**Exercise:**
Where the string "Discussion" occurs in the material below, report the whole line.

**Task data:**
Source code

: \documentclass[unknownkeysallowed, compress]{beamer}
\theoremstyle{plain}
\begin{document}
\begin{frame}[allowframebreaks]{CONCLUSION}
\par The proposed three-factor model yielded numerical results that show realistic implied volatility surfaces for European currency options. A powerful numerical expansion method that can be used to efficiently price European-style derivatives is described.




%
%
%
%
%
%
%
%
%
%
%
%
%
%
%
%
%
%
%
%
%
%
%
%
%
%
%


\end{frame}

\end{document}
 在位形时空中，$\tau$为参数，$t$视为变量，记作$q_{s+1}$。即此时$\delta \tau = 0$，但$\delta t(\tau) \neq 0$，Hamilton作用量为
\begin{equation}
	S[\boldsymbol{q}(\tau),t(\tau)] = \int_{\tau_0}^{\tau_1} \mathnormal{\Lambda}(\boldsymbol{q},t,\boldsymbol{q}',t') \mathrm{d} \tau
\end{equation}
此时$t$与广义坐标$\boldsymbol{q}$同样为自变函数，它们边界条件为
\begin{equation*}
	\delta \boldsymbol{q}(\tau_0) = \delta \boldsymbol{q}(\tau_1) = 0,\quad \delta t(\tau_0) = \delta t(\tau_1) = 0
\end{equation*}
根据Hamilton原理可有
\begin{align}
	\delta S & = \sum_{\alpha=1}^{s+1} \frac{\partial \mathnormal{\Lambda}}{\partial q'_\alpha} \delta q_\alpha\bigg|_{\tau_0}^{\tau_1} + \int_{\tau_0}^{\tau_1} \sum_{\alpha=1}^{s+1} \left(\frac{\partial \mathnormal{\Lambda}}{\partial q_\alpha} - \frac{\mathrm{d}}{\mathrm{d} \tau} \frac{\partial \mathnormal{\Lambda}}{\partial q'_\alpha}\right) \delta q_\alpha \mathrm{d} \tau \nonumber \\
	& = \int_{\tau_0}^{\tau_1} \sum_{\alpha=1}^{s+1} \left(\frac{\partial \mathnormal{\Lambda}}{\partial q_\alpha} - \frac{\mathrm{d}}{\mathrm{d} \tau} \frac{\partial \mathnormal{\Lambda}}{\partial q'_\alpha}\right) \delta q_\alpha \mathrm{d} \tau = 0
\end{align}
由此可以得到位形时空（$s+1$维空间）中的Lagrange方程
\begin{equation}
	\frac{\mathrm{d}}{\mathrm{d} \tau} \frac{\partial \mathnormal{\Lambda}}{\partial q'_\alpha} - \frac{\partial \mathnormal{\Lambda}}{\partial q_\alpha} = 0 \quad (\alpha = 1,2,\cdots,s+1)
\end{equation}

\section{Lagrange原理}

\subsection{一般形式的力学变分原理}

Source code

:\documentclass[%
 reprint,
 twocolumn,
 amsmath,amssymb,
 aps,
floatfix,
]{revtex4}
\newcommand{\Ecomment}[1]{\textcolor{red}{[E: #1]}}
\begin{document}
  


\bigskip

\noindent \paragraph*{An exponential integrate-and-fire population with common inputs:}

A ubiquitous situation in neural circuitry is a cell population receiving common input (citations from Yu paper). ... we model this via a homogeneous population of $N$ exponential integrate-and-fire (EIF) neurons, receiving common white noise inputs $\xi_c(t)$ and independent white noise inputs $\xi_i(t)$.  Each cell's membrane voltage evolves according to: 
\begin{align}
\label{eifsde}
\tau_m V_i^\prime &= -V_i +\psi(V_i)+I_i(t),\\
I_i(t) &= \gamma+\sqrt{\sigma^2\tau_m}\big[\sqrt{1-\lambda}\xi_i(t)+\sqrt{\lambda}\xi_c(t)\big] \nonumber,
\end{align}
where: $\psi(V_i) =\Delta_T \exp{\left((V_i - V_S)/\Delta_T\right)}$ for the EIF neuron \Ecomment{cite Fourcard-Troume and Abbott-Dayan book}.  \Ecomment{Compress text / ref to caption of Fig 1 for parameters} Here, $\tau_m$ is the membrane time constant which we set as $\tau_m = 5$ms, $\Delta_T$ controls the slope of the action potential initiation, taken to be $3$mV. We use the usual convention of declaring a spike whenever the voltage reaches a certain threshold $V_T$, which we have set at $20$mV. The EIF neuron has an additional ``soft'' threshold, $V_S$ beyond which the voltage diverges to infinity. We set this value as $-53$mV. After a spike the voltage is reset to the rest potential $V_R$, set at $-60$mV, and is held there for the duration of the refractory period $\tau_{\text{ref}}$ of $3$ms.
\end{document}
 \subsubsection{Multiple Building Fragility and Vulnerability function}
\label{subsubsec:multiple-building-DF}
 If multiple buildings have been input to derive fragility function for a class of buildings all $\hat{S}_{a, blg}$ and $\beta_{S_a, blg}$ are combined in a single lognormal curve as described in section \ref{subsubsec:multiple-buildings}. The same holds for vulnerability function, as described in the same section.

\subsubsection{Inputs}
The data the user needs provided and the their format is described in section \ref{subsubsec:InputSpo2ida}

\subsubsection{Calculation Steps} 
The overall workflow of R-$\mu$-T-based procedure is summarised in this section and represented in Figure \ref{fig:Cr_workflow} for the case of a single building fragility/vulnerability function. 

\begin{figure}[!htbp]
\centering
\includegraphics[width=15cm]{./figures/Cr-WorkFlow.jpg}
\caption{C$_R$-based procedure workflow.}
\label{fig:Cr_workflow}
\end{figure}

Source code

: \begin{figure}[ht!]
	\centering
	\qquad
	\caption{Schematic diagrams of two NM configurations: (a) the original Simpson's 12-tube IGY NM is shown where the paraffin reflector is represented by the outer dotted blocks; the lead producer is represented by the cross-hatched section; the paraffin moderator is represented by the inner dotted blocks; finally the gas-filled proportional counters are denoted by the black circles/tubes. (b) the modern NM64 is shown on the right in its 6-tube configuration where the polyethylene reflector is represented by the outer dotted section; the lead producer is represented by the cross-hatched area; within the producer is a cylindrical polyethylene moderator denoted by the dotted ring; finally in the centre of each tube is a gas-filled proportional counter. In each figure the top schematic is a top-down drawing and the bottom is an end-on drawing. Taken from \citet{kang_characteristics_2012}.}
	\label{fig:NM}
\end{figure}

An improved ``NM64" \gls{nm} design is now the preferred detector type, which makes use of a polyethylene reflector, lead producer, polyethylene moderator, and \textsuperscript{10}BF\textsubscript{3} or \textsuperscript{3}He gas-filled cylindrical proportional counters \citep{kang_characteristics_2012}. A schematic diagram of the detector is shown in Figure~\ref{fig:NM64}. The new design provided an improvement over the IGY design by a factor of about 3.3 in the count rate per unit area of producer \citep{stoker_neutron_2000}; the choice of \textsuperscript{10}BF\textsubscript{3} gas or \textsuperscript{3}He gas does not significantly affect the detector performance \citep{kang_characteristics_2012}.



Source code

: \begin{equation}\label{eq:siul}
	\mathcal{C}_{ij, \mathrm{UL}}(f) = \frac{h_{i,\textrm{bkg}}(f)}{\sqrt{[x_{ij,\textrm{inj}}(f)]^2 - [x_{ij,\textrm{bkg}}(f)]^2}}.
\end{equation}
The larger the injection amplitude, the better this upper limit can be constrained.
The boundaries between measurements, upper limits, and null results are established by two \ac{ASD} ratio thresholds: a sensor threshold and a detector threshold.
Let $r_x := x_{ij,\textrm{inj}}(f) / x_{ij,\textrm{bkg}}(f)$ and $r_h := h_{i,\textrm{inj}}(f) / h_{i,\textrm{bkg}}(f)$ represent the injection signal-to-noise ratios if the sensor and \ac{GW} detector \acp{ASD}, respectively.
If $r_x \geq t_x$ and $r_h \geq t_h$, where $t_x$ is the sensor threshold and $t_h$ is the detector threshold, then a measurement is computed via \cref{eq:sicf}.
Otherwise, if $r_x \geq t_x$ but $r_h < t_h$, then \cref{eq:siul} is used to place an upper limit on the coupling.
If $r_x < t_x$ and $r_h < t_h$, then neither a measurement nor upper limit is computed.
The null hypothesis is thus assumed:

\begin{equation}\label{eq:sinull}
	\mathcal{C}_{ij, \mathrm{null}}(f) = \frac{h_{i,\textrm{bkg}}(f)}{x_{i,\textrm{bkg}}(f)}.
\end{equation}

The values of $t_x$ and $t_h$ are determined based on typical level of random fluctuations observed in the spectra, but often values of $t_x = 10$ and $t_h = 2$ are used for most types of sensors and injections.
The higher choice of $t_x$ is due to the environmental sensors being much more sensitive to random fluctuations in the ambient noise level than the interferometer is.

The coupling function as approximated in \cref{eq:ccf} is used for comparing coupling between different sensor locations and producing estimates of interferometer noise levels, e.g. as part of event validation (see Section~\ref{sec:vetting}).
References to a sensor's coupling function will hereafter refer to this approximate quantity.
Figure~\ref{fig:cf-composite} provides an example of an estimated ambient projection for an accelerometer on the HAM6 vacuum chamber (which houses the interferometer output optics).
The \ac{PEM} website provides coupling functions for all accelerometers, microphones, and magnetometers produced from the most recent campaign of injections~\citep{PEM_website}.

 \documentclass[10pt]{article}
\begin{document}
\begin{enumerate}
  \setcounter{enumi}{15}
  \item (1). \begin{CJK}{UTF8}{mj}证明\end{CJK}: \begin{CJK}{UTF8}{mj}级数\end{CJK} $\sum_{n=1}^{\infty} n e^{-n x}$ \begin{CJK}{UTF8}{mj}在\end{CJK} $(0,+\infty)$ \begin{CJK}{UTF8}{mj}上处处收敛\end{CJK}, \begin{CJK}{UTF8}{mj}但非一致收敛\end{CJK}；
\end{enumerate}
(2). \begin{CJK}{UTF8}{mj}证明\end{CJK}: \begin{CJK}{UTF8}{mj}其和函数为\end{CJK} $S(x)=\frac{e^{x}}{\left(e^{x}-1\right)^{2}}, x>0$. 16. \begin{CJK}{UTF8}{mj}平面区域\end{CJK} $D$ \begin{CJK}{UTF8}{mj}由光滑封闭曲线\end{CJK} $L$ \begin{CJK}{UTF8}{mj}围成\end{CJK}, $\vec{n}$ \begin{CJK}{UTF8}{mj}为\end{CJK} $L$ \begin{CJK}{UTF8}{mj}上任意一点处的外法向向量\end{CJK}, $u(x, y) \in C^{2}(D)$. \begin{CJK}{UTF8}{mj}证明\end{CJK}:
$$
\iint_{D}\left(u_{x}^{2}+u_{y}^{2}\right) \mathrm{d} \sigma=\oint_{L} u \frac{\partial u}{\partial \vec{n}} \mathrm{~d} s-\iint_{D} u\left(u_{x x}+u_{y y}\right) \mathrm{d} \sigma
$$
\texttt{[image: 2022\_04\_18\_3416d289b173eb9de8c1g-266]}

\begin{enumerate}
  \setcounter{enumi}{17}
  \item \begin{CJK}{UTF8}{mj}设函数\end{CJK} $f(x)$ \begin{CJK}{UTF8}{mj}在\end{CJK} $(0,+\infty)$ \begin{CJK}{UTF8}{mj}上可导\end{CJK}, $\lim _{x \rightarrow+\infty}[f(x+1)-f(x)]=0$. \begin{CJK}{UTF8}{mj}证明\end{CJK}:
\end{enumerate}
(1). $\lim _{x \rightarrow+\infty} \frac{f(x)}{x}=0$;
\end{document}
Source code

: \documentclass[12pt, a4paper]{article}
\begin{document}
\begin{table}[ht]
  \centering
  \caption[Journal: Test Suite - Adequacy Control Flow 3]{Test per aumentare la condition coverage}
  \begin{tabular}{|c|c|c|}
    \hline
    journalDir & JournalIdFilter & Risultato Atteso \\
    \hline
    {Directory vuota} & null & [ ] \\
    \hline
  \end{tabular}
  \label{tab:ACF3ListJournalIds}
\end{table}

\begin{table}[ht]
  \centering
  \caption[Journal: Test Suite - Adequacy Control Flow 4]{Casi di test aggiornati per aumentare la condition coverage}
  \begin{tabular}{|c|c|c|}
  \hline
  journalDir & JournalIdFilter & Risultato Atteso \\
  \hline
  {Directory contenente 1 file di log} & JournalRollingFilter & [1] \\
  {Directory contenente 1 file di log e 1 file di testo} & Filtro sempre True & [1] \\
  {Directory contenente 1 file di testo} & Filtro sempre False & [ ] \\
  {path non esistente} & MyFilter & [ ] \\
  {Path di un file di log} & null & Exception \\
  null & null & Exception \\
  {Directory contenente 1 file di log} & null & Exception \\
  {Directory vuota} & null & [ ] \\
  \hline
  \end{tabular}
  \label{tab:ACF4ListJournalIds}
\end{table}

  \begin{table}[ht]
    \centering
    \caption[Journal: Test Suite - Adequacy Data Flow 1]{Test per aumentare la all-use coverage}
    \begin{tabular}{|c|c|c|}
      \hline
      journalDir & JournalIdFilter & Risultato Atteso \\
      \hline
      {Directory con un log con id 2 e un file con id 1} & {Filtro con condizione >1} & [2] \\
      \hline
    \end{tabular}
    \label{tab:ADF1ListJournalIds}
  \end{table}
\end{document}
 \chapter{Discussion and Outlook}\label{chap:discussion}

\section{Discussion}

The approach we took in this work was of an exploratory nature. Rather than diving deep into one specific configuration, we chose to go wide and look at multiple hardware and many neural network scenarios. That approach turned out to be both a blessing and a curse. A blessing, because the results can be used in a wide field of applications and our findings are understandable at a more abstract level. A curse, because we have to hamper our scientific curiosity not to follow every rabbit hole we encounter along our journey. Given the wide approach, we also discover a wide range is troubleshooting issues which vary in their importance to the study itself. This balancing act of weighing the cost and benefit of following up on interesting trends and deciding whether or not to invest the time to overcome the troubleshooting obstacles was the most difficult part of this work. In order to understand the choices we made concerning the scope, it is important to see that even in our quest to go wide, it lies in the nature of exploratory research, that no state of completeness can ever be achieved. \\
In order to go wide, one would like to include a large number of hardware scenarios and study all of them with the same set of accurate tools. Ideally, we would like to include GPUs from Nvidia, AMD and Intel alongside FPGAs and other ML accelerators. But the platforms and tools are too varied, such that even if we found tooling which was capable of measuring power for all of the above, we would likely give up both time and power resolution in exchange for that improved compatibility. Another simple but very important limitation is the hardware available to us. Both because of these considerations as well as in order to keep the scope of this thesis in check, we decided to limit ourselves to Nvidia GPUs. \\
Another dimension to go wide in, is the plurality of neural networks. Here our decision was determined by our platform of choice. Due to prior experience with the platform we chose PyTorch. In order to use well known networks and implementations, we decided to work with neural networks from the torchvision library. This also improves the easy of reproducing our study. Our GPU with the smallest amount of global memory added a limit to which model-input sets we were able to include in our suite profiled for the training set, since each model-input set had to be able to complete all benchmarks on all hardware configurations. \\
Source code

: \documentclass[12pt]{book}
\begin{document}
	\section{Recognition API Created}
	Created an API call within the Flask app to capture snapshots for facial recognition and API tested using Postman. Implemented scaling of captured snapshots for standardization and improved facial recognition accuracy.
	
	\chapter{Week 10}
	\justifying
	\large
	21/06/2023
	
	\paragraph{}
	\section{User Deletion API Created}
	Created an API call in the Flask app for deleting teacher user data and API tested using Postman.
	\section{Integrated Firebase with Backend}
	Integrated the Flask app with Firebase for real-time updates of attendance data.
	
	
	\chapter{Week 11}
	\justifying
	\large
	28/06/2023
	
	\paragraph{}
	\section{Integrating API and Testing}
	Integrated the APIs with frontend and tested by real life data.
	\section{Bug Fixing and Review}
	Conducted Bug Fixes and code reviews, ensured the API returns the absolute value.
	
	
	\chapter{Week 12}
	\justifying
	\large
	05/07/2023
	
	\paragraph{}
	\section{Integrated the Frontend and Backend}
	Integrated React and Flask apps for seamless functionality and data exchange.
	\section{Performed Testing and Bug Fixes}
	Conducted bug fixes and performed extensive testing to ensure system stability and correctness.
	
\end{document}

**Exercise answer:**
 \chapter{Discussion and Outlook}\label{chap:discussion}
\section{Discussion}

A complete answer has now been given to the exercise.